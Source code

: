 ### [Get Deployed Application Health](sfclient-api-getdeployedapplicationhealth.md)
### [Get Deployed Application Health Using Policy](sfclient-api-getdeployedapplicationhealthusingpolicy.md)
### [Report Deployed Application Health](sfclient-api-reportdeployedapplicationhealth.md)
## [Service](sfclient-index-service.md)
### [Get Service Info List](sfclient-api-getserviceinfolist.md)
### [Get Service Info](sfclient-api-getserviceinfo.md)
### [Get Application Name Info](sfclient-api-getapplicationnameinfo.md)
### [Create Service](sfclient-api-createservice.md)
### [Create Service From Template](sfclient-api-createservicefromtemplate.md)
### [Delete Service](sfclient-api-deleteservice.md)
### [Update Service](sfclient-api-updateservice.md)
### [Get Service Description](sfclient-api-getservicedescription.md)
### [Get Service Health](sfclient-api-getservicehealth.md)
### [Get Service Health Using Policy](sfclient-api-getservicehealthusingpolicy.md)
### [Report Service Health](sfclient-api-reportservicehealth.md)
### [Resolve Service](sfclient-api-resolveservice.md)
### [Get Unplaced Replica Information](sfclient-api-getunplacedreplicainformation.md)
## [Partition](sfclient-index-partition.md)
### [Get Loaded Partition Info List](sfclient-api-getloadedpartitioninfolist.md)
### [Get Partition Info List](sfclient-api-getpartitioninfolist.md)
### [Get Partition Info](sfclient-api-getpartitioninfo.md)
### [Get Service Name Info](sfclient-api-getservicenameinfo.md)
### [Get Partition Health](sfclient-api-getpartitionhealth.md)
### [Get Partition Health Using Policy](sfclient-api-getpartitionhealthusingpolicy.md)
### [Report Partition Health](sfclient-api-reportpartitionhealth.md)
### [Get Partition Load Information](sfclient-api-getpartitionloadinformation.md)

======

[WORK INSTRUCTION]: Begin at the line containing "### [Get Partition Health](sfclient-api-getpartitionhealth.md)" and reproduce every line through the last one in the records above, exactly.

[THE ANSWER]:
### [Get Partition Health](sfclient-api-getpartitionhealth.md)
### [Get Partition Health Using Policy](sfclient-api-getpartitionhealthusingpolicy.md)
### [Report Partition Health](sfclient-api-reportpartitionhealth.md)
### [Get Partition Load Information](sfclient-api-getpartitionloadinformation.md)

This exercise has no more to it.